See the following links for more information about inverse problems.
* [Wikipedia](https://en.wikipedia.org/wiki/Inverse_problem)
* [Scatting Ideas](https://cmontalto.wordpress.com/2013/03/08/what-are-inverse-problems/)


---

## Linear Regression

One of the simplest and most intuitive applications of an inverse problem is fitting a line to a set of data points. 

### <font color='blue'>Mathematical Representation</font>

We will start by defining some variables. We will use $y \in \mathbb{R}^{m}$ to represent data measurements/observations, $a \in \mathbb{R}^{n}$ to represent a given model and $H \in \mathbb{R}^{m \times n}$ to represent a matrix of equations that relate the model parameters to the measured data. Now we can pose a linear inverse problem of the following form

$$y = Ha$$

When dealing with forward problems $a$ and $H$ are known and can be used to obtain $y$. For inverse problems $y$ and $H$ are known and can be used to obtain $a$.

> Note: Here we use $a$ for our model vector to avoid confusion with data points on the $x$-axis. Commonly (and in the other tutorials) the model vector will be represented by the variable $x$.

### <font color='blue'>Straight Line Example</font>  

The best place to start is with something that should be intimately familiar to anyone with even the most basic background in mathematics, a straight line.

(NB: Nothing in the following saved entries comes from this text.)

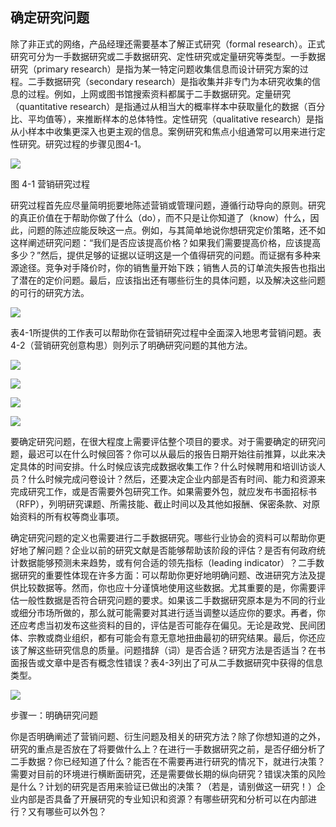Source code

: ## 确定研究问题

除了非正式的网络，产品经理还需要基本了解正式研究（formal research）。正式研究可分为一手数据研究或二手数据研究、定性研究或定量研究等类型。一手数据研究（primary research）是指为某一特定问题收集信息而设计研究方案的过程。二手数据研究（secondary research）是指收集并非专门为本研究收集的信息的过程。例如，上网或图书馆搜索资料都属于二手数据研究。定量研究（quantitative research）是指通过从相当大的概率样本中获取量化的数据（百分比、平均值等），来推断样本的总体特性。定性研究（qualitative research）是指从小样本中收集更深入也更主观的信息。案例研究和焦点小组通常可以用来进行定性研究。研究过程的步骤见图4-1。

![](images/image01233_jpeg)

图 4-1 营销研究过程 

研究过程首先应尽量简明扼要地陈述营销或管理问题，遵循行动导向的原则。研究的真正价值在于帮助你做了什么（do），而不只是让你知道了（know）什么，因此，问题的陈述应能反映这一点。例如，与其简单地说你想研究定价策略，还不如这样阐述研究问题：“我们是否应该提高价格？如果我们需要提高价格，应该提高多少？”然后，提供足够的证据以证明这是一个值得研究的问题。而证据有多种来源途径。竞争对手降价时，你的销售量开始下跌；销售人员的订单流失报告也指出了潜在的定价问题。最后，应该指出还有哪些衍生的具体问题，以及解决这些问题的可行的研究方法。

![](images/image01234_jpeg)

表4-1所提供的工作表可以帮助你在营销研究过程中全面深入地思考营销问题。表4-2（营销研究创意构思）则列示了明确研究问题的其他方法。

![](images/image01235_jpeg)

![](images/image01236_jpeg)

![](images/image01237_jpeg)

![](images/image01238_jpeg)

要确定研究问题，在很大程度上需要评估整个项目的要求。对于需要确定的研究问题，最迟可以在什么时候回答？你可以从最后的报告日期开始往前推算，以此来决定具体的时间安排。什么时候应该完成数据收集工作？什么时候聘用和培训访谈人员？什么时候完成问卷设计？然后，还要决定企业内部是否有时间、能力和资源来完成研究工作，或是否需要外包研究工作。如果需要外包，就应发布书面招标书（RFP），列明研究课题、所需技能、截止时间以及其他如报酬、保密条款、对原始资料的所有权等商业事项。

确定研究问题的定义也需要进行二手数据研究。哪些行业协会的资料可以帮助你更好地了解问题？企业以前的研究文献是否能够帮助该阶段的评估？是否有何政府统计数据能够预测未来趋势，或有何合适的领先指标（leading indicator）？二手数据研究的重要性体现在许多方面：可以帮助你更好地明确问题、改进研究方法及提供比较数据等。然而，你也应十分谨慎地使用这些数据。尤其重要的是，你需要评估一般性数据是否符合研究问题的要求。如果该二手数据研究原本是为不同的行业或细分市场所做的，那么就可能需要对其进行适当调整以适应你的要求。再者，你还应考虑当初发布这些资料的目的，评估是否可能存在偏见。无论是政党、民间团体、宗教或商业组织，都有可能会有意无意地扭曲最初的研究结果。最后，你还应该了解这些研究信息的质量。问题措辞（词）是否合适？研究方法是否适当？在书面报告或文章中是否有概念性错误？表4-3列出了可从二手数据研究中获得的信息类型。

![](images/image01239_jpeg)

步骤一：明确研究问题

你是否明确阐述了营销问题、衍生问题及相关的研究方法？除了你想知道的之外，研究的重点是否放在了将要做什么上？在进行一手数据研究之前，是否仔细分析了二手数据？你已经知道了什么？能否在不需要再进行研究的情况下，就进行决策？需要对目前的环境进行横断面研究，还是需要做长期的纵向研究？错误决策的风险是什么？计划的研究是否用来验证已做出的决策？（若是，请别做这一研究！）企业内部是否具备了开展研究的专业知识和资源？有哪些研究和分析可以在内部进行？又有哪些可以外包？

#### Equation of a Straight Line

A simple straight line can be represented with the following well known equation

$$y = mx + b$$

where $m$ is the gradient or slope of the line and $b$ is the point where the line intercepts the $y$-axis. In Python we can implement the following function to represent this equation.

In [None]:
# This defines a function called y_func with input variables x, m and b, and returns the values of mx + b.
def y_func(x, m, b):
    
    return m * x + b

#### Forward Problem

A straightforward way to approach this problem is, when we have some data on the x-axis

$$x = \begin{bmatrix} 8 & 2 & 11 & 6 & 5 & 4 & 12 & 9 & 6 & 11 \end{bmatrix}$$

and we know the slope and intercept of the line,

$$m = -1.1$$

$$b = 14.0,$$

to simply plug this information into the equation above to get the corresponding data on the y-axis. To think of the of this in terms of a linear forward problem, however, we need to know that the slope and intercept correspond to our model parameters and the data on the x-axis needs to be converted into a matrix operator. So, a better way of representing our line equation would be:

$$y = a_0x^0 + a_1x^1$$

Then, in terms of our forward problem formulation ($y=Ha$), 

$$a = \begin{bmatrix} a_0 & a_1 \end{bmatrix}$$

and

$$H = \begin{bmatrix} 
1 & 8 \\
1 & 2 \\
1 & 11 \\
1 & 6 \\
1 & 5 \\
1 & 4 \\ 
1 & 12 \\
1 & 9 \\
1 & 6 \\
1 & 11 
\end{bmatrix}$$

We can implement this in python as follows. First we define $a$ and $H$ 

In [None]:
# Set points in x-axis.
x = np.array([8, 2, 11, 6, 5, 4, 12, 9, 6, 1])

# Define the matrix operator.
H = np.array([np.ones(x.size), x]).T

# Set the model values.
a = np.array([14.0, -1.1])

then we can use these values to determine $y$

In [None]:
# Calculate Y.
y = np.dot(H, a)

# Plot results.            
plot.regression_plot(x, y, np.arange(14), y_func(np.arange(14), a[1], a[0]))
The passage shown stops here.